Items from a dataset:

- Opening Delimiter -

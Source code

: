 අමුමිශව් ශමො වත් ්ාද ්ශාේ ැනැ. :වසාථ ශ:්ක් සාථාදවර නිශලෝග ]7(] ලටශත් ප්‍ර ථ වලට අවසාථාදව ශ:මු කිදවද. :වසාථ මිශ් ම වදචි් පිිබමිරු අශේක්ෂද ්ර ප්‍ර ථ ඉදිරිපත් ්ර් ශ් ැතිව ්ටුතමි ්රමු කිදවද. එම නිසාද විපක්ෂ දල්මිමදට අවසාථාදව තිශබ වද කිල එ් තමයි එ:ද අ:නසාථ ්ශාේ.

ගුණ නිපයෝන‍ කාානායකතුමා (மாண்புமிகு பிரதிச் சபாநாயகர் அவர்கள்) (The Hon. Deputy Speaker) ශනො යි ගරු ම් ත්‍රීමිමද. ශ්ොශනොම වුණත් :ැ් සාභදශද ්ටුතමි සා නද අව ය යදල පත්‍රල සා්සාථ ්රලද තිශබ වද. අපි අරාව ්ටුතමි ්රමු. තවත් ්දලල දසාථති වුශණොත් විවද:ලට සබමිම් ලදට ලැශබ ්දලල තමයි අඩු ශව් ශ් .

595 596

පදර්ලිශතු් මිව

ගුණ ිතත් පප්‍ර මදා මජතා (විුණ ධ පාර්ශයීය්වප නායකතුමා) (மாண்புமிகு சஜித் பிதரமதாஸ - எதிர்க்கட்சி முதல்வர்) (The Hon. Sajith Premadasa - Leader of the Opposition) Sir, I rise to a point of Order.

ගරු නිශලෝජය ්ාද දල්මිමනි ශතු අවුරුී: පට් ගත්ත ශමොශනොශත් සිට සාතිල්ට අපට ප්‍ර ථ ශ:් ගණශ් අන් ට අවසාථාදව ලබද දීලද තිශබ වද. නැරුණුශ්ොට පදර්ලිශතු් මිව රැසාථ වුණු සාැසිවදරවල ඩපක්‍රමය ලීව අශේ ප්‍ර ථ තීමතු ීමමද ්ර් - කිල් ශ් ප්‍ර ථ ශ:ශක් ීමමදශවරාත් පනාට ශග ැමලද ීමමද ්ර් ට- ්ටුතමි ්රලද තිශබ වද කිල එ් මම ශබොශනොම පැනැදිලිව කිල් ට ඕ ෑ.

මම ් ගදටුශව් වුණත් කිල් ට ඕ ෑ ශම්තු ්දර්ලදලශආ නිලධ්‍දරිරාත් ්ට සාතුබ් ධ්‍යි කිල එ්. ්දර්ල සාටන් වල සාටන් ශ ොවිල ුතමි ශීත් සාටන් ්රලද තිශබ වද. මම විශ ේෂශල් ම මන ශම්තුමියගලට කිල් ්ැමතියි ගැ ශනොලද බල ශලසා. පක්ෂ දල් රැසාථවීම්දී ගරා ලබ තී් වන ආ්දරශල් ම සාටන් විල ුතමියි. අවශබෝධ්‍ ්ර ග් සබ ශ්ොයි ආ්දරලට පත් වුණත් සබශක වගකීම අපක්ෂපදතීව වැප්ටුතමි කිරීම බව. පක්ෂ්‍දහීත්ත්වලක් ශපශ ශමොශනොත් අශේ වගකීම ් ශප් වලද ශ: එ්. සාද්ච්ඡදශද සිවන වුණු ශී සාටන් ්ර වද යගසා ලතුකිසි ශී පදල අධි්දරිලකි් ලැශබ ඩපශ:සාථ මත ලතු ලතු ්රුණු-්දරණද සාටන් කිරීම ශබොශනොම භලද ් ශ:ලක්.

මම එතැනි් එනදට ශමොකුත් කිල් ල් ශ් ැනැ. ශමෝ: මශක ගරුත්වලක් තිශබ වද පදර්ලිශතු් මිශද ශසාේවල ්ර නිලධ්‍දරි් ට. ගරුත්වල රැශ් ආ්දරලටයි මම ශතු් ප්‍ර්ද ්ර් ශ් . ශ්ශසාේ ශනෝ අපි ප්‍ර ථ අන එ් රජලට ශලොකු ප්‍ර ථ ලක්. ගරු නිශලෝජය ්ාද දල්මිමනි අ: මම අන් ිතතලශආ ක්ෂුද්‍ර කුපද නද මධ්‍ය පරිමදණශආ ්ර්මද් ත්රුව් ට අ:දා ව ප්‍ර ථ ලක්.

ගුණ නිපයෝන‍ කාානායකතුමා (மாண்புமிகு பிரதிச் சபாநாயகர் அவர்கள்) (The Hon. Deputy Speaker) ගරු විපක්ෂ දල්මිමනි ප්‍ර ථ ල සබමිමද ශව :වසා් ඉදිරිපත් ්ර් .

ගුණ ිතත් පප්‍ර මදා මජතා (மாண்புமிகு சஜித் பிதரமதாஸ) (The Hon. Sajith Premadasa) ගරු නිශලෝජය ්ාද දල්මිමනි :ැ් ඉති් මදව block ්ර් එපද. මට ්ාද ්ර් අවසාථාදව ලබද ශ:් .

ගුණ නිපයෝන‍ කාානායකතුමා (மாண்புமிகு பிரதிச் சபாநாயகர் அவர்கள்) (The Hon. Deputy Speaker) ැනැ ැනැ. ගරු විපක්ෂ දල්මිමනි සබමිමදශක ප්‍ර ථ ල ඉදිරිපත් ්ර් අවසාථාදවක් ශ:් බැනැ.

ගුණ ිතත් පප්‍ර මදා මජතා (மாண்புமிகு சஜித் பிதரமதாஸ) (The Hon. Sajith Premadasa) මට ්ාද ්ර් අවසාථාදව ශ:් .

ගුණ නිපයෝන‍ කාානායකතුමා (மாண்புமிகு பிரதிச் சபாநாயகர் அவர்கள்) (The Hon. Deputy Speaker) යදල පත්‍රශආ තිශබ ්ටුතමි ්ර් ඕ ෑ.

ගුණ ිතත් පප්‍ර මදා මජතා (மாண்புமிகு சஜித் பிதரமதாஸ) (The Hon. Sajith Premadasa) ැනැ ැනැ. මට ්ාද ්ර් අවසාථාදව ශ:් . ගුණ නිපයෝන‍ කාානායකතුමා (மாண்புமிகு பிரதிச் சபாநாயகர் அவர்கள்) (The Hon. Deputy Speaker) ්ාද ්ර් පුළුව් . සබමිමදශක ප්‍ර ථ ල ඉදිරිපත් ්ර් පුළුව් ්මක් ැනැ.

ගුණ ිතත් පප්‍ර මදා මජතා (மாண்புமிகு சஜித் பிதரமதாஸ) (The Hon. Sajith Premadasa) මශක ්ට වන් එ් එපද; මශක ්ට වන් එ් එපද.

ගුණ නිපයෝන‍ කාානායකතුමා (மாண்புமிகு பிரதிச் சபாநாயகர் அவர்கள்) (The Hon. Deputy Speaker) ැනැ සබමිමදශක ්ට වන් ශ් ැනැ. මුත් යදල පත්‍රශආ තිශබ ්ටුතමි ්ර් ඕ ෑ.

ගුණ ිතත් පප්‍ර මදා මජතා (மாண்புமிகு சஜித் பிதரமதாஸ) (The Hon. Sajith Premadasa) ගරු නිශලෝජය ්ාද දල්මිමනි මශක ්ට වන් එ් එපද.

- Closing Delimiter -

Task instructions
Restate each entry exactly, skipping none.

Written reply
Source code

: අමුමිශව් ශමො වත් ්ාද ්ශාේ ැනැ. :වසාථ ශ:්ක් සාථාදවර නිශලෝග ]7(] ලටශත් ප්‍ර ථ වලට අවසාථාදව ශ:මු කිදවද. :වසාථ මිශ් ම වදචි් පිිබමිරු අශේක්ෂද ්ර ප්‍ර ථ ඉදිරිපත් ්ර් ශ් ැතිව ්ටුතමි ්රමු කිදවද. එම නිසාද විපක්ෂ දල්මිමදට අවසාථාදව තිශබ වද කිල එ් තමයි එ:ද අ:නසාථ ්ශාේ.

ගුණ නිපයෝන‍ කාානායකතුමා (மாண்புமிகு பிரதிச் சபாநாயகர் அவர்கள்) (The Hon. Deputy Speaker) ශනො යි ගරු ම් ත්‍රීමිමද. ශ්ොශනොම වුණත් :ැ් සාභදශද ්ටුතමි සා නද අව ය යදල පත්‍රල සා්සාථ ්රලද තිශබ වද. අපි අරාව ්ටුතමි ්රමු. තවත් ්දලල දසාථති වුශණොත් විවද:ලට සබමිම් ලදට ලැශබ ්දලල තමයි අඩු ශව් ශ් .

595 596

පදර්ලිශතු් මිව

ගුණ ිතත් පප්‍ර මදා මජතා (විුණ ධ පාර්ශයීය්වප නායකතුමා) (மாண்புமிகு சஜித் பிதரமதாஸ - எதிர்க்கட்சி முதல்வர்) (The Hon. Sajith Premadasa - Leader of the Opposition) Sir, I rise to a point of Order.

ගරු නිශලෝජය ්ාද දල්මිමනි ශතු අවුරුී: පට් ගත්ත ශමොශනොශත් සිට සාතිල්ට අපට ප්‍ර ථ ශ:් ගණශ් අන් ට අවසාථාදව ලබද දීලද තිශබ වද. නැරුණුශ්ොට පදර්ලිශතු් මිව රැසාථ වුණු සාැසිවදරවල ඩපක්‍රමය ලීව අශේ ප්‍ර ථ තීමතු ීමමද ්ර් - කිල් ශ් ප්‍ර ථ ශ:ශක් ීමමදශවරාත් පනාට ශග ැමලද ීමමද ්ර් ට- ්ටුතමි ්රලද තිශබ වද කිල එ් මම ශබොශනොම පැනැදිලිව කිල් ට ඕ ෑ.

මම ් ගදටුශව් වුණත් කිල් ට ඕ ෑ ශම්තු ්දර්ලදලශආ නිලධ්‍දරිරාත් ්ට සාතුබ් ධ්‍යි කිල එ්. ්දර්ල සාටන් වල සාටන් ශ ොවිල ුතමි ශීත් සාටන් ්රලද තිශබ වද. මම විශ ේෂශල් ම මන ශම්තුමියගලට කිල් ්ැමතියි ගැ ශනොලද බල ශලසා. පක්ෂ දල් රැසාථවීම්දී ගරා ලබ තී් වන ආ්දරශල් ම සාටන් විල ුතමියි. අවශබෝධ්‍ ්ර ග් සබ ශ්ොයි ආ්දරලට පත් වුණත් සබශක වගකීම අපක්ෂපදතීව වැප්ටුතමි කිරීම බව. පක්ෂ්‍දහීත්ත්වලක් ශපශ ශමොශනොත් අශේ වගකීම ් ශප් වලද ශ: එ්. සාද්ච්ඡදශද සිවන වුණු ශී සාටන් ්ර වද යගසා ලතුකිසි ශී පදල අධි්දරිලකි් ලැශබ ඩපශ:සාථ මත ලතු ලතු ්රුණු-්දරණද සාටන් කිරීම ශබොශනොම භලද ් ශ:ලක්.

මම එතැනි් එනදට ශමොකුත් කිල් ල් ශ් ැනැ. ශමෝ: මශක ගරුත්වලක් තිශබ වද පදර්ලිශතු් මිශද ශසාේවල ්ර නිලධ්‍දරි් ට. ගරුත්වල රැශ් ආ්දරලටයි මම ශතු් ප්‍ර්ද ්ර් ශ් . ශ්ශසාේ ශනෝ අපි ප්‍ර ථ අන එ් රජලට ශලොකු ප්‍ර ථ ලක්. ගරු නිශලෝජය ්ාද දල්මිමනි අ: මම අන් ිතතලශආ ක්ෂුද්‍ර කුපද නද මධ්‍ය පරිමදණශආ ්ර්මද් ත්රුව් ට අ:දා ව ප්‍ර ථ ලක්.

ගුණ නිපයෝන‍ කාානායකතුමා (மாண்புமிகு பிரதிச் சபாநாயகர் அவர்கள்) (The Hon. Deputy Speaker) ගරු විපක්ෂ දල්මිමනි ප්‍ර ථ ල සබමිමද ශව :වසා් ඉදිරිපත් ්ර් .

ගුණ ිතත් පප්‍ර මදා මජතා (மாண்புமிகு சஜித் பிதரமதாஸ) (The Hon. Sajith Premadasa) ගරු නිශලෝජය ්ාද දල්මිමනි :ැ් ඉති් මදව block ්ර් එපද. මට ්ාද ්ර් අවසාථාදව ලබද ශ:් .

ගුණ නිපයෝන‍ කාානායකතුමා (மாண்புமிகு பிரதிச் சபாநாயகர் அவர்கள்) (The Hon. Deputy Speaker) ැනැ ැනැ. ගරු විපක්ෂ දල්මිමනි සබමිමදශක ප්‍ර ථ ල ඉදිරිපත් ්ර් අවසාථාදවක් ශ:් බැනැ.

ගුණ ිතත් පප්‍ර මදා මජතා (மாண்புமிகு சஜித் பிதரமதாஸ) (The Hon. Sajith Premadasa) මට ්ාද ්ර් අවසාථාදව ශ:් .

ගුණ නිපයෝන‍ කාානායකතුමා (மாண்புமிகு பிரதிச் சபாநாயகர் அவர்கள்) (The Hon. Deputy Speaker) යදල පත්‍රශආ තිශබ ්ටුතමි ්ර් ඕ ෑ.

ගුණ ිතත් පප්‍ර මදා මජතා (மாண்புமிகு சஜித் பிதரமதாஸ) (The Hon. Sajith Premadasa) ැනැ ැනැ. මට ්ාද ්ර් අවසාථාදව ශ:් . ගුණ නිපයෝන‍ කාානායකතුමා (மாண்புமிகு பிரதிச் சபாநாயகர் அவர்கள்) (The Hon. Deputy Speaker) ්ාද ්ර් පුළුව් . සබමිමදශක ප්‍ර ථ ල ඉදිරිපත් ්ර් පුළුව් ්මක් ැනැ.

ගුණ ිතත් පප්‍ර මදා මජතා (மாண்புமிகு சஜித் பிதரமதாஸ) (The Hon. Sajith Premadasa) මශක ්ට වන් එ් එපද; මශක ්ට වන් එ් එපද.

ගුණ නිපයෝන‍ කාානායකතුමා (மாண்புமிகு பிரதிச் சபாநாயகர் அவர்கள்) (The Hon. Deputy Speaker) ැනැ සබමිමදශක ්ට වන් ශ් ැනැ. මුත් යදල පත්‍රශආ තිශබ ්ටුතමි ්ර් ඕ ෑ.

ගුණ ිතත් පප්‍ර මදා මජතා (மாண்புமிகு சஜித் பிதரமதாஸ) (The Hon. Sajith Premadasa) ගරු නිශලෝජය ්ාද දල්මිමනි මශක ්ට වන් එ් එපද.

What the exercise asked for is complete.